OMELIA XXIX domenica TO. Anno C

Lc 18, 1-8
“Se portate alla luce quello che è in voi, quello che porterete alla luce vi salverà” (vangelo apocrifo di Tommaso).
“Proprio come il burro esiste nel latte, così la Natura del Buddha permea tutti gli esseri” (sentenza Buddhista).
Credo che queste due sentenze antiche ci dicano qualcosa d’importante riguardo il passo evangelico odierno. In noi abita la ‘vera natura’, l’essere cristico se vogliamo dirla con termini cristiani: il divino insomma. È il nostro principio salvifico, la nostra autentica identità; la questione è farla emergere, darle spazio, liberarla dalle nebbie e dalle catene dell’ego, dal piccolo sé autocentrante, desiderante, giudicante, che tutto soffoca. Come il latte è potenzialmente già burro, così il nostro essere divini, luminosi, compiuti è già una cosa sola con la nostra umanità, devono solo verificarsi determinate condizioni perché tutto ciò possa accadere. La salvezza non ci giunge dunque dall’esterno, ma se ‘portiamo alla luce ciò che è in noi, allora la salvezza si compirà’, ossia diverremo veramente esseri viventi, non più schiavi dell’illusione, e smetteremo di faticare invano a cercare un po’ di felicità.
La trovo bellissima l’immagine del latte e del burro.
C’è un tesoro potenziale dentro il nostro essere, è già dato tutto – si pensi alla parabola del tesoro nascosto nel campo (cfr. Mt 13, 44) – dobbiamo solo togliere, asportare, estirpare tutto ciò che soffoca e impedisce alla nostra autentica natura di emergere.

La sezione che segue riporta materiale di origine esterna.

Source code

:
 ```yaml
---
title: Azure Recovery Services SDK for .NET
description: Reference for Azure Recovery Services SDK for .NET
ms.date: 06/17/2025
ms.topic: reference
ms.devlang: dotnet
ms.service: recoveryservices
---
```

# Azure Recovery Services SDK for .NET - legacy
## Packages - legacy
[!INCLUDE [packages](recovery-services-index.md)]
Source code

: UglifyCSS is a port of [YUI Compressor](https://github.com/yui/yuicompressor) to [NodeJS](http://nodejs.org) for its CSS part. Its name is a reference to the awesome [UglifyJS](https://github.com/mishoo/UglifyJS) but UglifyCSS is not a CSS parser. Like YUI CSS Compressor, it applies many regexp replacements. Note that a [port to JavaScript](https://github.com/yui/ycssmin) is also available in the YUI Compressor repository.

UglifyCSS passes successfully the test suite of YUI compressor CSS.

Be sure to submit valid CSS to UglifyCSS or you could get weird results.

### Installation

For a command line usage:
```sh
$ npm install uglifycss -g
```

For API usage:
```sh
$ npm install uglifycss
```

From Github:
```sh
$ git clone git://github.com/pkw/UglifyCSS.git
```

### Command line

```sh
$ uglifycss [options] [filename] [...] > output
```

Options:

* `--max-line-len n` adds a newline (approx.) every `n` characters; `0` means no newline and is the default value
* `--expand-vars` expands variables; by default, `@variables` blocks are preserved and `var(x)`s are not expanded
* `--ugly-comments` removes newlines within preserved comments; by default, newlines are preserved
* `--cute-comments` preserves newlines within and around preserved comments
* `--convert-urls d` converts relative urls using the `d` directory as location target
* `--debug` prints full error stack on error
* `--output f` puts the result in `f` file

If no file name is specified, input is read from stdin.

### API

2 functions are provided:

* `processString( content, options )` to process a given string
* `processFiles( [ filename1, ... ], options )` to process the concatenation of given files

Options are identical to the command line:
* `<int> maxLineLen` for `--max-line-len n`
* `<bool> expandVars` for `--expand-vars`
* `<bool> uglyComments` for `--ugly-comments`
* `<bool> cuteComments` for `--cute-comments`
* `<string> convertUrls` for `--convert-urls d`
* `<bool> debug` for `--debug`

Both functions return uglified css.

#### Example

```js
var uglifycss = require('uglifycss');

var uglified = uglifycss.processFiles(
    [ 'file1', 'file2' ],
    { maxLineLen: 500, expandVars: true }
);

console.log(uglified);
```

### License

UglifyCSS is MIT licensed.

Ed è qui che s’inserisce la preghiera che è al centro del nostro brano. Il ‘gridare giorno e notte’ non è un atto verso un dio che concederà per sfinimento quanto richiesto, ma un disporsi ‘giorno e notte’ ovvero continuamente all’attenzione, alla consapevolezza, alla non-dispersione, per entrare sempre più in contatto con proprio centro incandescente. Se si verificano le condizioni di ‘distacco’ dalla confusione, dai pensieri, dalle proprie attese e aspettative; dal proprio sé egoico, allora il passaggio di soglia, dal latte al burro, dall’umano al divino, si andrà ad affermare da sé facendoci sperimentare ciò che in ultimo chiamiamo salvezza, o compimento del cuore.